_PROVIDED INFORMATION_.

⁂

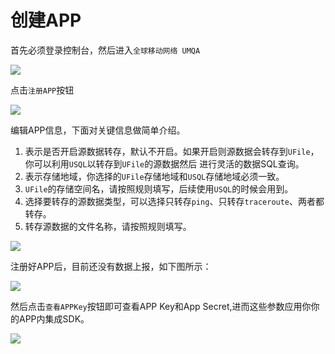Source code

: # 创建APP

首先必须登录控制台，然后进入`全球移动网络 UMQA`

![](https://raw.githubusercontent.com/UCloudDocs/umqa/dev/imgs/operation_01.png)



点击`注册APP`按钮

![](https://raw.githubusercontent.com/UCloudDocs/umqa/dev/imgs/operation_02.png)



编辑APP信息，下面对关键信息做简单介绍。 



1. 表示是否开启源数据转存，默认不开启。如果开启则源数据会转存到`UFile`，你可以利用`USQL`以转存到`UFile`的源数据然后 进行灵活的数据SQL查询。
2. 表示存储地域，你选择的`UFile`存储地域和`USQL`存储地域必须一致。
3. `UFile`的存储空间名，请按照规则填写，后续使用`USQL`的时候会用到。
4. 选择要转存的源数据类型，可以选择只转存`ping`、只转存`traceroute`、两者都转存。
5. 转存源数据的文件名称，请按照规则填写。

![](https://raw.githubusercontent.com/UCloudDocs/umqa/dev/imgs/operation_03.png)



注册好APP后，目前还没有数据上报，如下图所示：

![](https://raw.githubusercontent.com/UCloudDocs/umqa/dev/imgs/operation_04.png)



然后点击`查看APPKey`按钮即可查看APP Key和App Secret,进而这些参数应用你你的APP内集成SDK。 

![](https://raw.githubusercontent.com/UCloudDocs/umqa/dev/imgs/operation_05.png)

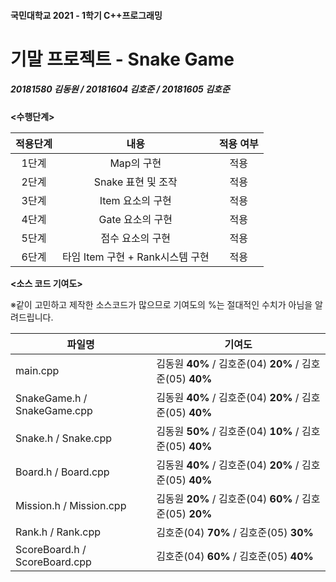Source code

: #### 국민대학교 2021 - 1학기 C++프로그래밍

#  기말 프로젝트 - Snake Game

##### 20181580 김동원 / 20181604 김호준 / 20181605 김호준





**<수행단계>**

| 적용단계 | 내용 | 적용 여부 |
| :---: | :----------: | :---: |
|  1단계   | Map의 구현 |적용      |
| 2단계 | Snake 표현 및 조작 | 적용 |
| 3단계 | Item 요소의 구현 | 적용 |
| 4단계 | Gate 요소의 구현 | 적용 |
| 5단계 | 점수 요소의 구현 | 적용 |
| 6단계 | 타임 Item 구현 + Rank시스템 구현 | 적용 |



**<소스 코드 기여도>**

※같이 고민하고 제작한 소스코드가 많으므로 기여도의 %는 절대적인 수치가 아님을 알려드립니다.

| 파일명                        | 기여도                                                   |
| ----------------------------- | -------------------------------------------------------- |
| main.cpp                      | 김동원 **40%** / 김호준(04) **20%** / 김호준(05) **40%** |
| SnakeGame.h / SnakeGame.cpp   | 김동원 **40%** / 김호준(04) **20%** / 김호준(05) **40%** |
| Snake.h / Snake.cpp           | 김동원 **50%** / 김호준(04) **10%** / 김호준(05) **40%** |
| Board.h / Board.cpp           | 김동원 **40%** / 김호준(04) **20%** / 김호준(05) **40%** |
| Mission.h / Mission.cpp       | 김동원 **20%** / 김호준(04) **60%** / 김호준(05) **20%** |
| Rank.h / Rank.cpp             | 김호준(04) **70%** / 김호준(05) **30%**                  |
| ScoreBoard.h / ScoreBoard.cpp | 김호준(04) **60%** / 김호준(05) **40%**                  |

⁂

_ACTIVITY_.
Copy out the whole listing word for word, except for any picture it includes.

_OUTPUT OF THE TASK_.
Source code

: # 创建APP

首先必须登录控制台，然后进入`全球移动网络 UMQA`

![](https://raw.githubusercontent.com/UCloudDocs/umqa/dev/imgs/operation_01.png)



点击`注册APP`按钮

![](https://raw.githubusercontent.com/UCloudDocs/umqa/dev/imgs/operation_02.png)



编辑APP信息，下面对关键信息做简单介绍。 



1. 表示是否开启源数据转存，默认不开启。如果开启则源数据会转存到`UFile`，你可以利用`USQL`以转存到`UFile`的源数据然后 进行灵活的数据SQL查询。
2. 表示存储地域，你选择的`UFile`存储地域和`USQL`存储地域必须一致。
3. `UFile`的存储空间名，请按照规则填写，后续使用`USQL`的时候会用到。
4. 选择要转存的源数据类型，可以选择只转存`ping`、只转存`traceroute`、两者都转存。
5. 转存源数据的文件名称，请按照规则填写。

![](https://raw.githubusercontent.com/UCloudDocs/umqa/dev/imgs/operation_03.png)



注册好APP后，目前还没有数据上报，如下图所示：

![](https://raw.githubusercontent.com/UCloudDocs/umqa/dev/imgs/operation_04.png)



然后点击`查看APPKey`按钮即可查看APP Key和App Secret,进而这些参数应用你你的APP内集成SDK。 

![](https://raw.githubusercontent.com/UCloudDocs/umqa/dev/imgs/operation_05.png)

Source code

: #### 국민대학교 2021 - 1학기 C++프로그래밍

#  기말 프로젝트 - Snake Game

##### 20181580 김동원 / 20181604 김호준 / 20181605 김호준





**<수행단계>**

| 적용단계 | 내용 | 적용 여부 |
| :---: | :----------: | :---: |
|  1단계   | Map의 구현 |적용      |
| 2단계 | Snake 표현 및 조작 | 적용 |
| 3단계 | Item 요소의 구현 | 적용 |
| 4단계 | Gate 요소의 구현 | 적용 |
| 5단계 | 점수 요소의 구현 | 적용 |
| 6단계 | 타임 Item 구현 + Rank시스템 구현 | 적용 |



**<소스 코드 기여도>**

※같이 고민하고 제작한 소스코드가 많으므로 기여도의 %는 절대적인 수치가 아님을 알려드립니다.

| 파일명                        | 기여도                                                   |
| ----------------------------- | -------------------------------------------------------- |
| main.cpp                      | 김동원 **40%** / 김호준(04) **20%** / 김호준(05) **40%** |
| SnakeGame.h / SnakeGame.cpp   | 김동원 **40%** / 김호준(04) **20%** / 김호준(05) **40%** |
| Snake.h / Snake.cpp           | 김동원 **50%** / 김호준(04) **10%** / 김호준(05) **40%** |
| Board.h / Board.cpp           | 김동원 **40%** / 김호준(04) **20%** / 김호준(05) **40%** |
| Mission.h / Mission.cpp       | 김동원 **20%** / 김호준(04) **60%** / 김호준(05) **20%** |
| Rank.h / Rank.cpp             | 김호준(04) **70%** / 김호준(05) **30%**                  |
| ScoreBoard.h / ScoreBoard.cpp | 김호준(04) **60%** / 김호준(05) **40%**                  |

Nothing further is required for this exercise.